_Task goal_
For each line below that contains the word "useAuth", return that line.

Data records
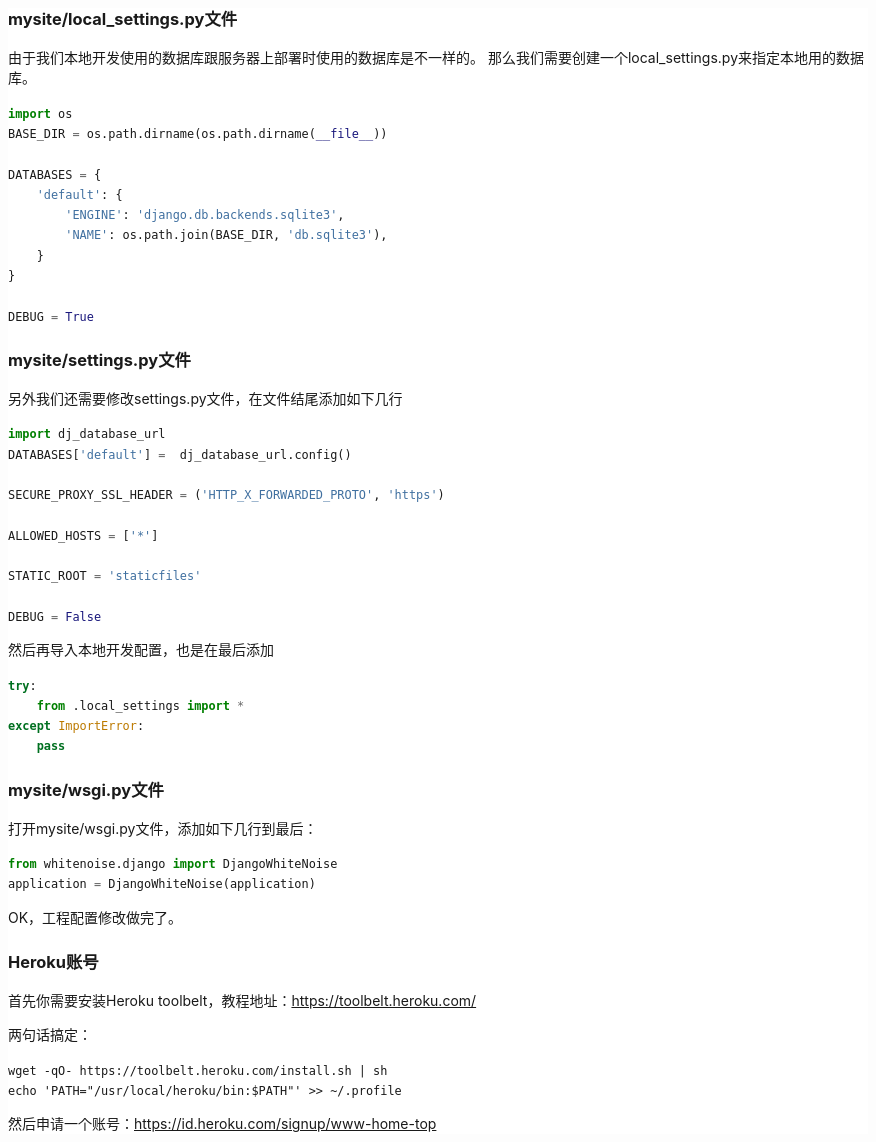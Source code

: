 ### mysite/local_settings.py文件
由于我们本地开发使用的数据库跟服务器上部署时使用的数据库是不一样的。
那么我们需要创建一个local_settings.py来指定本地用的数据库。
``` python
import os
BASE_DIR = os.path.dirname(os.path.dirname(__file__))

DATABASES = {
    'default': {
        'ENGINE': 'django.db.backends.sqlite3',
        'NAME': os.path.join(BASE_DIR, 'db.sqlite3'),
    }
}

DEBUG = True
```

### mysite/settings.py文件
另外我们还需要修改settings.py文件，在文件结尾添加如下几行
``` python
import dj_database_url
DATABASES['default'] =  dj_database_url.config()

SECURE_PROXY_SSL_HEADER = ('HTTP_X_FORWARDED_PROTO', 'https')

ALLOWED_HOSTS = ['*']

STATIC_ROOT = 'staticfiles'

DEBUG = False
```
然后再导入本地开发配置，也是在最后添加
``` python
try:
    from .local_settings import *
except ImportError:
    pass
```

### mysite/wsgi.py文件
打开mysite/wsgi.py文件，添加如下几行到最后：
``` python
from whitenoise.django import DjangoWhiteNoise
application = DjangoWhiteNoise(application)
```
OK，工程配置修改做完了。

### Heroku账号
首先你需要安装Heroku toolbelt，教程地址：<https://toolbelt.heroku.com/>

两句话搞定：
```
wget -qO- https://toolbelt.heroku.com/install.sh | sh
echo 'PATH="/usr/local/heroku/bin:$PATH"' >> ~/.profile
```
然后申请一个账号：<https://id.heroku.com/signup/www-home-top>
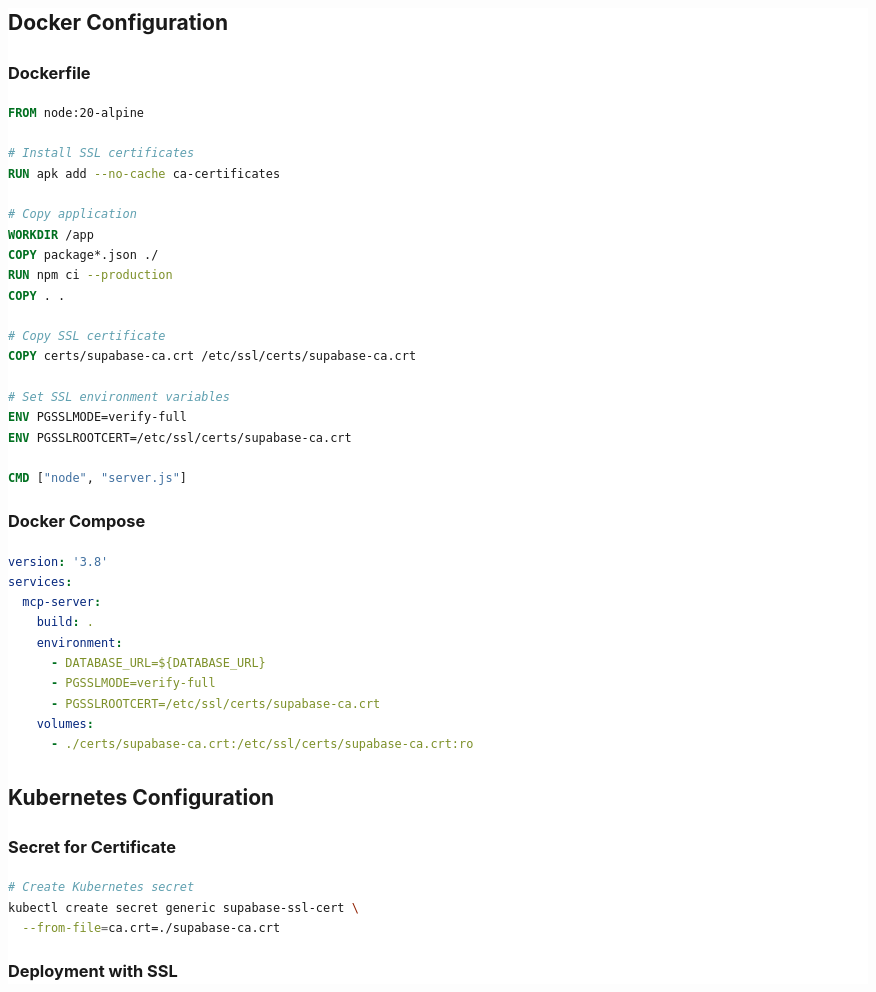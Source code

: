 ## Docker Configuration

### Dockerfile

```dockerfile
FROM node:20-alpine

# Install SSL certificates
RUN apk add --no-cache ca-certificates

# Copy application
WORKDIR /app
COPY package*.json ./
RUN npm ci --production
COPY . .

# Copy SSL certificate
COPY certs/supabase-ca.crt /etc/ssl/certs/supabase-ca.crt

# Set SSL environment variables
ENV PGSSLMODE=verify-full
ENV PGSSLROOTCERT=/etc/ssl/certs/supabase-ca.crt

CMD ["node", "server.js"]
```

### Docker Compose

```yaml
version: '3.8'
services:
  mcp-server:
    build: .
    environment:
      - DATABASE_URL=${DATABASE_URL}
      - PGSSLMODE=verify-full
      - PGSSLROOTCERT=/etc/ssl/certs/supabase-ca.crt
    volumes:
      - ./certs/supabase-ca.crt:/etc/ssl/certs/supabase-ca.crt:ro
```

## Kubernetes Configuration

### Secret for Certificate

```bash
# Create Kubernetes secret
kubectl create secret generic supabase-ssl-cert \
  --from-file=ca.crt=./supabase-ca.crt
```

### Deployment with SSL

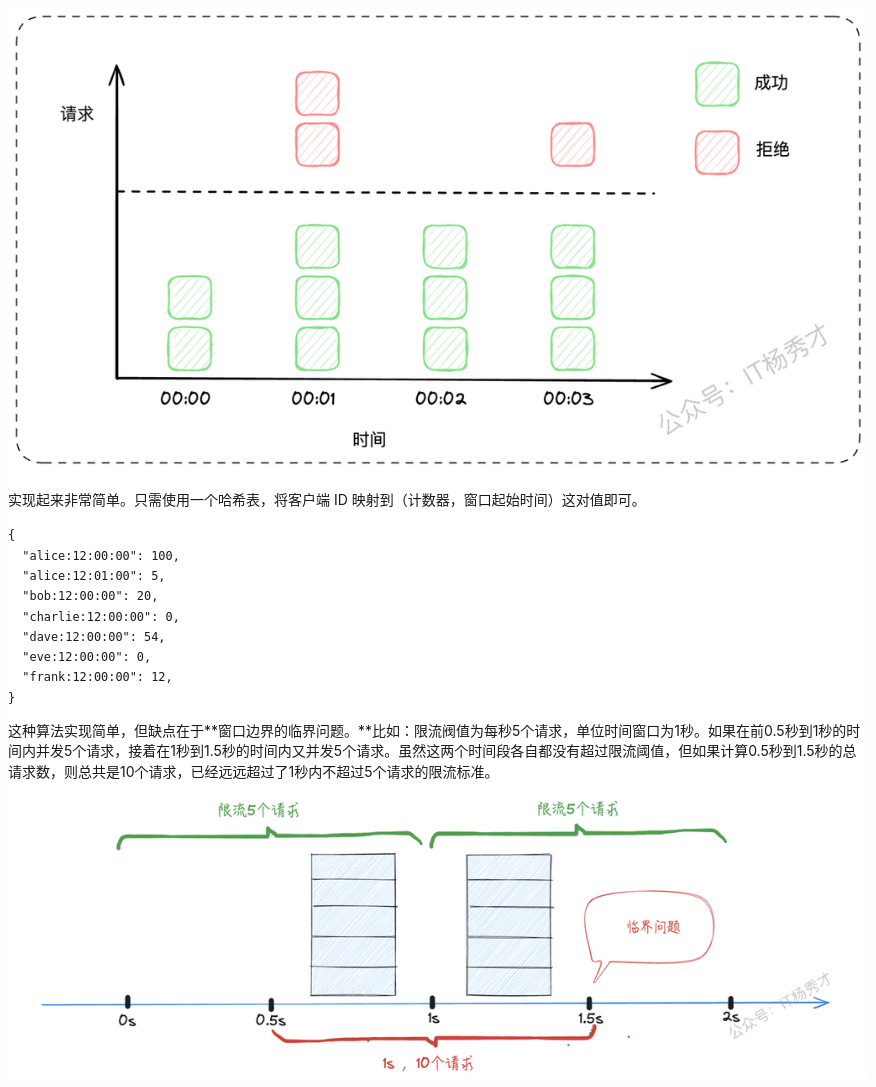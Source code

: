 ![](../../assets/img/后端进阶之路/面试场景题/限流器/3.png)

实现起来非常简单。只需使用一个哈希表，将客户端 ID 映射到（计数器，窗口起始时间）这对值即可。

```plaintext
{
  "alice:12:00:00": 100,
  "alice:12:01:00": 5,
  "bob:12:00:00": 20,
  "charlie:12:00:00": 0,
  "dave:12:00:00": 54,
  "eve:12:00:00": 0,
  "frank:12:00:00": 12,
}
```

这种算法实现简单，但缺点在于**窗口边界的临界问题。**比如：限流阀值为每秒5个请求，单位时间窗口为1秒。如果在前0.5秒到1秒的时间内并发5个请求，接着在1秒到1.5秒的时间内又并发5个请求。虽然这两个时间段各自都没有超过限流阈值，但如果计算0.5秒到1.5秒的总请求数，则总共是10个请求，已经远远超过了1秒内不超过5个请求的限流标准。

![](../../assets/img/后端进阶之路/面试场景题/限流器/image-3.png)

--

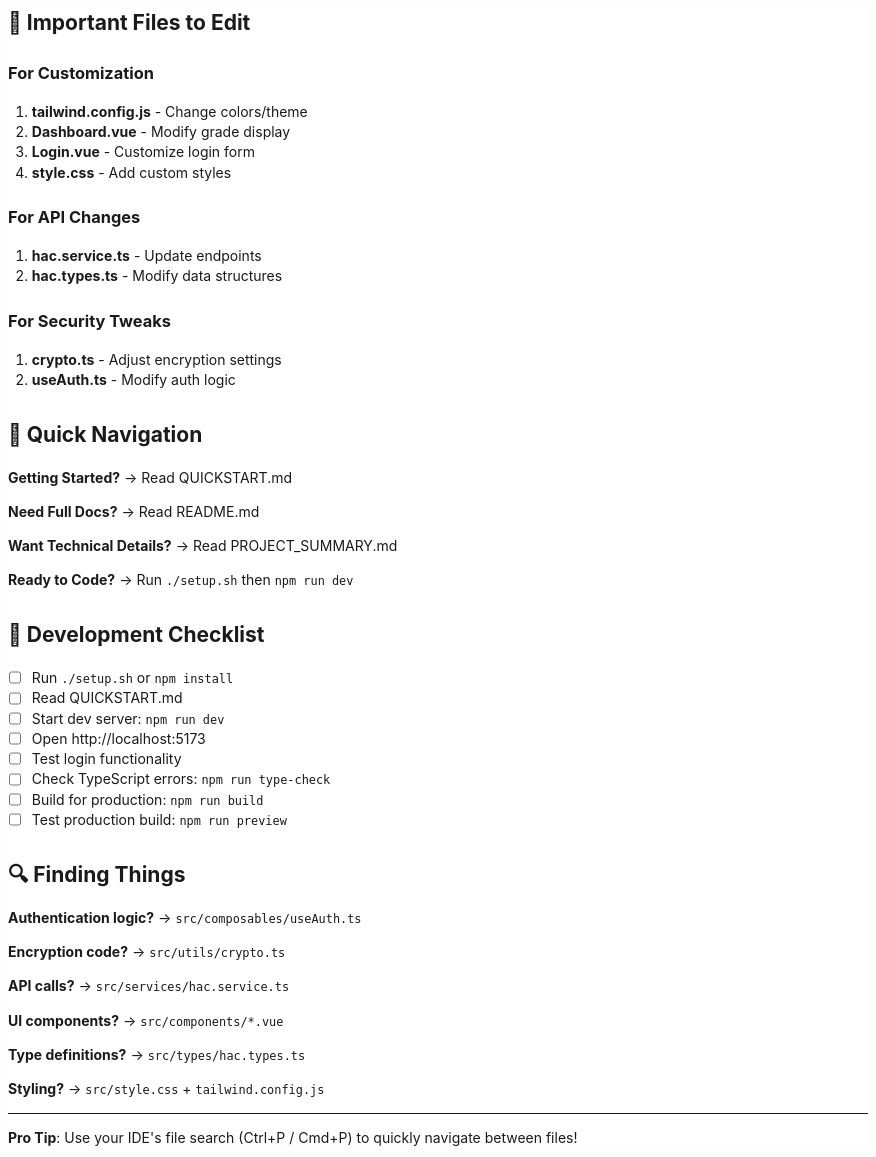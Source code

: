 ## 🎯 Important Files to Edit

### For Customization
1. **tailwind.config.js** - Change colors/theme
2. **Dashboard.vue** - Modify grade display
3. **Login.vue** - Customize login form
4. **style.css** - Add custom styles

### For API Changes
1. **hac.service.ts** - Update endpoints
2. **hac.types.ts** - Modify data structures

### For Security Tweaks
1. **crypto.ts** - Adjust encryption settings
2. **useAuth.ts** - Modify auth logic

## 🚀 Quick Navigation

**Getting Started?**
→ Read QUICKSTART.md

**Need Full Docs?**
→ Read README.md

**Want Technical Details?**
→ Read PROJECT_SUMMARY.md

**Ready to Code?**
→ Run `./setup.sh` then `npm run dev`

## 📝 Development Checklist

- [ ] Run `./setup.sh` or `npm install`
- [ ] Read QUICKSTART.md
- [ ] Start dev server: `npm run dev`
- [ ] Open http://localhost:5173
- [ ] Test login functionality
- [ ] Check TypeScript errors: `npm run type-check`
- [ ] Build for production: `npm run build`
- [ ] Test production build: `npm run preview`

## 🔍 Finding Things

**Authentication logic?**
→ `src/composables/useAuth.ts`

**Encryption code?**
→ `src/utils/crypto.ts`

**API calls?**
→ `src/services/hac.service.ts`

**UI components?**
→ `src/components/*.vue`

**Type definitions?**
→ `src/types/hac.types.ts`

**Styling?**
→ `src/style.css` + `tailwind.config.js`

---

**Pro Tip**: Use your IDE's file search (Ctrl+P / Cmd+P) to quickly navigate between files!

_Task result_
2. **useAuth.ts** - Modify auth logic
→ `src/composables/useAuth.ts`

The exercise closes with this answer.